[Data to examine — start]

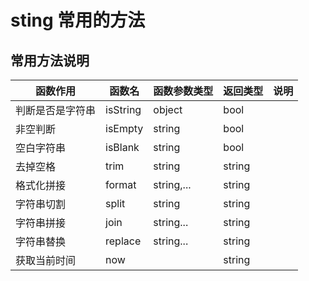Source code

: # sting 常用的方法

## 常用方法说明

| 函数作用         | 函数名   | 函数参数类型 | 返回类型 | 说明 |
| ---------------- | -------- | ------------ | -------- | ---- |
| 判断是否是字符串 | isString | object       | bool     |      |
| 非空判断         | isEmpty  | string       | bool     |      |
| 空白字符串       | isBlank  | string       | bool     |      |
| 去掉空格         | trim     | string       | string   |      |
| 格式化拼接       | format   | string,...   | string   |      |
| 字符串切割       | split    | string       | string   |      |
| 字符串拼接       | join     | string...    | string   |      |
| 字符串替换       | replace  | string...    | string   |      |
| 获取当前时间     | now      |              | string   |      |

[Data to examine — finish]
[Data to examine — start]

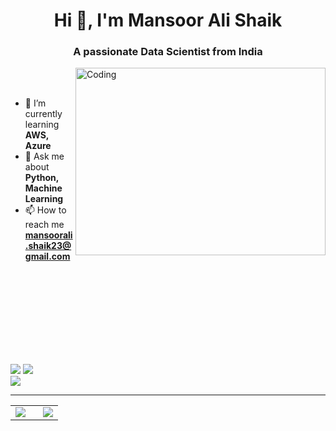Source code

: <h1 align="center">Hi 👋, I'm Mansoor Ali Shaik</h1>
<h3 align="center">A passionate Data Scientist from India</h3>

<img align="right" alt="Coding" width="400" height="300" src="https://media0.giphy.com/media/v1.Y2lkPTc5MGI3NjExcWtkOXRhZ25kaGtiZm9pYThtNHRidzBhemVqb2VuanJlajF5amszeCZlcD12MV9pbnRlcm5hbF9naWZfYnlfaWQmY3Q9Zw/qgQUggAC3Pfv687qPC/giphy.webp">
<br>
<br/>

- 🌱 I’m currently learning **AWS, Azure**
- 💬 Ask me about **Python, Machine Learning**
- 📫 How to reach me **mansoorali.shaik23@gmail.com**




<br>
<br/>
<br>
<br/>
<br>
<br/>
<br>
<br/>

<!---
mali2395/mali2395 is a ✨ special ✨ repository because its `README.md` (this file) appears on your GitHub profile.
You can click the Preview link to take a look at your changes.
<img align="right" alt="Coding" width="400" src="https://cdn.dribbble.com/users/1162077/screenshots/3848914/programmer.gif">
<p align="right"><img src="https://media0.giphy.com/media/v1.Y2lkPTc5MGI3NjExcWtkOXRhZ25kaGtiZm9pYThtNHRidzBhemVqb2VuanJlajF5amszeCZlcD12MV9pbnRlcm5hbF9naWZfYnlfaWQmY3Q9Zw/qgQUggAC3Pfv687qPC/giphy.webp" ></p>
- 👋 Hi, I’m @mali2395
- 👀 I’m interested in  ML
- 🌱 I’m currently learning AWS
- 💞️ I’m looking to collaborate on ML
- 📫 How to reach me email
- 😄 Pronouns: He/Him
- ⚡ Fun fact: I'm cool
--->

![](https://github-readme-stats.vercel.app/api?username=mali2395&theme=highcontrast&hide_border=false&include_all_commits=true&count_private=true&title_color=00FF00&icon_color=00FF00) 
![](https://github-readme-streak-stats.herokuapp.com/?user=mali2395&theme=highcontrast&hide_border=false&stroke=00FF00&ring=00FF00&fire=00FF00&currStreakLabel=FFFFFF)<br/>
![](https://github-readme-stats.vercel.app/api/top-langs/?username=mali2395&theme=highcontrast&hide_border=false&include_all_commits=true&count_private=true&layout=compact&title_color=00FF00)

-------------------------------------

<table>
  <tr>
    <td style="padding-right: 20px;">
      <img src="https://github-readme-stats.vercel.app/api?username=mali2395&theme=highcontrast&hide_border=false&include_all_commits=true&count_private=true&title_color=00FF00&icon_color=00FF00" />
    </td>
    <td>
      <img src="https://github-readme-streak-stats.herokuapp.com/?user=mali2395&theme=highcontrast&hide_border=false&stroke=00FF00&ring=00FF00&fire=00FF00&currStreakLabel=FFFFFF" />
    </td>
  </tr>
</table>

[Data to examine — finish]

*Work instructions*: Take every line from the records that holds "webp" and copy it down.

*Written response*:
<img align="right" alt="Coding" width="400" height="300" src="https://media0.giphy.com/media/v1.Y2lkPTc5MGI3NjExcWtkOXRhZ25kaGtiZm9pYThtNHRidzBhemVqb2VuanJlajF5amszeCZlcD12MV9pbnRlcm5hbF9naWZfYnlfaWQmY3Q9Zw/qgQUggAC3Pfv687qPC/giphy.webp">
<p align="right"><img src="https://media0.giphy.com/media/v1.Y2lkPTc5MGI3NjExcWtkOXRhZ25kaGtiZm9pYThtNHRidzBhemVqb2VuanJlajF5amszeCZlcD12MV9pbnRlcm5hbF9naWZfYnlfaWQmY3Q9Zw/qgQUggAC3Pfv687qPC/giphy.webp" ></p>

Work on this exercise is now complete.